“You are completely surrounded! Resistance is useless! Give yourselves up!” François Girouard screams through a screechy bullhorn. “It is evident that you are compl-e-t-e-ly circled,” singsongs his partner, Maya Kuroki, “by an ENORMOUS EGGSHELL!”
This is the startling opening to Dynamo Coléoptera’s joyously raucous show, and they couldn’t have put it better.
Fantastic, energetic, and all-encompassing, the Montreal duo’s performances meld surrealist stories with traditional Japanese theatre, psychedelic krautrock repetition, and eerie film-soundtrack hooks. Across the quilted barriers of their three-walled, self-designed stage scroll Japanese-English translations: otherworldly tales of a man who dreams he is being chased by an enormous floating egg. And among the audience, on a raised platform, Tomomi Morimoto, a petite woman in a large, cat-head mask jumps, bends, and generally rocks out to the noisy narrative being tinkered and hammered out onstage.
“We share a vision of how music should be,” says Girouard of his relationship with Kuroki, over cherry-infused green tea at Café l’Escalier, the sunny hangout where Dynamo Coléoptera first began to perform. “Like a trip, it should change, and tell a story,” he explains.
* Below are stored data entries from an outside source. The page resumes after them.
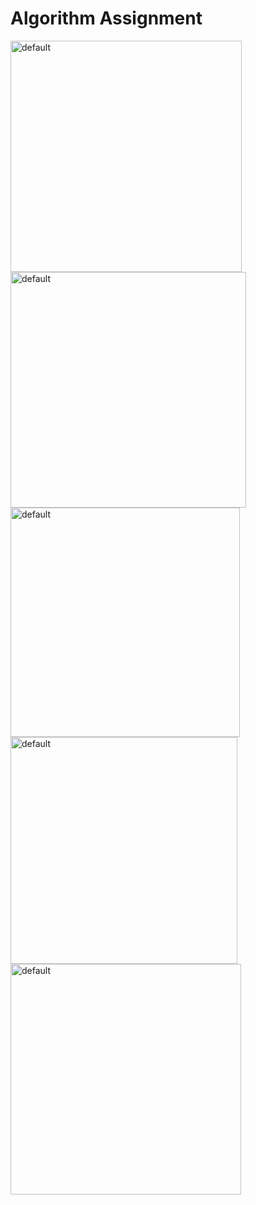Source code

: # Algorithm Assignment
<div>
<img width="370" alt="default" src="https://user-images.githubusercontent.com/35494111/44080171-34663c2c-9fe6-11e8-81cc-7b93edfa72dd.PNG">
</div>
<img width="377" alt="default" src="https://user-images.githubusercontent.com/35494111/44080198-50977366-9fe6-11e8-9350-8d72dd52e30b.PNG">
<img width="367" alt="default" src="https://user-images.githubusercontent.com/35494111/44080301-99c7cc66-9fe6-11e8-830e-24429d1f43e3.PNG">

<img width="363" alt="default" src="https://user-images.githubusercontent.com/35494111/44080336-b3a2f8fe-9fe6-11e8-9b18-a561f5ad251b.PNG">
<img width="369" alt="default" src="https://user-images.githubusercontent.com/35494111/44080401-ded25c04-9fe6-11e8-9535-4c024e09f0e4.PNG">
Singing in Japanese, French, and English while pounding out guitar chords or noodling spaghetti western riffs, Kuroki expresses her desire to “create a universe in each song.”
“We don’t want people to know the song before we play it,” explains Girouard. “Sometimes you go to see a rock band, and you can kind of expect the next beat, the next thing. With the kind of music we make…we want people to wonder where they’ll go next.”
Dynamo Coléoptera hold fast to this aesthetic, both to their success and detriment. Certainly, they achieve their goal: pieces meld into each other, forming an unpredictable narrative that teems with recurring motifs and expository vocal passages. These are not songs, but movements, the acts of a play – only in a live setting can their craft be fully expressed.
“It’s one show,” insists Girouard, whose concert attire includes a goofy top hat that complements the bright ribbons in Kuroki’s braided hair. “Each element is just a part of the whole experience, which starts when people come into the [performance] space. An album is different. On a CD, everything is fixed; there are no surprises.”
Dynamo Coléoptera’s performances, continues Girouard, are ideally as exciting for the musicians themselves as the spectators to whom everything is new. In their shows, “It’s about sharing energy with the audience,” he affirms.
In fact, the group’s aesthetic interests have more to do with energy than Kuroki’s stage moves and Morimoto’s cavorting cat-woman. The name Dynamo Coléoptera comes from a verse by 1920s poet Kenji Miyazawa. Especially interested in the future, Miyazawa envisioned a world where power could be tapped from beetles, known in Latin by the order Coleoptera. To Kuroki, the hard-shelled insects exemplify beauty: “They’re maladroit and gentle, but [have] so much energy inside them.”
“[Today] we have to be serious about energy, because it’s a serious problem,” she cautions. Still, Kuroki’s solution may seem too deeply rooted in her own surrealist exercises. “It’s not about looking for energy from outside,” she reveals, “but from inside ourselves.”
Consider the wonder with which she regards the natural world, however, and it’s hard to deny she’s on to something. With surrealism, notes Kuroki, “We can become more compassionate, and understand that things are just there, that they’re beautiful.” Though hardly a raging political diatribe, her emphasis on appreciating the environment carries a certain heft.
It’s the same deep-rooted appreciation for their surroundings that allows Dynamo Coléoptera to develop their craft in Montreal. “It’s rare that cultures mixing can turn out so positively,” smiles Kuroki, who made the city her home seven years ago. “In this small town, there’s so much diversity. There are so many people, and still we don’t kill each other – we’re happy and smiling. It’s a miracle.”
Indeed, Montreal’s left-leaning roots and communal energy have brought a certain degree of acceptance for Dynamo Coléoptera. For the past year, they’ve been working with the technical and logistical support of Montréal arts interculturels (MAI), preparing for this week’s series of performances. The Conseil des arts et des letters du Quebec have also offered financial support to the group. The result: “We feel we’re on track,” notes Girouard, “and [we will go] where we want to go.”
While seemingly better suited to avant-garde artists’ lofts than the café-bars or youth centres the band often plays, Dynamo Coléoptera’s clanging, euphoric multimedia productions have steadily broken boundaries over the past four years. “We will not be imprisoned by definitions,” affirms Kuroki, softly. “We are not scared.”
Dynamo Coléoptera play at 8 p.m. today, tomorrow, and Saturday at MAI – Montréal arts interculturels (3680 Jeanne Mance). Student tickets are $15. They’re also performing a family matinee at 3 p.m. Saturday. Admission is free for anyone under the age of 16.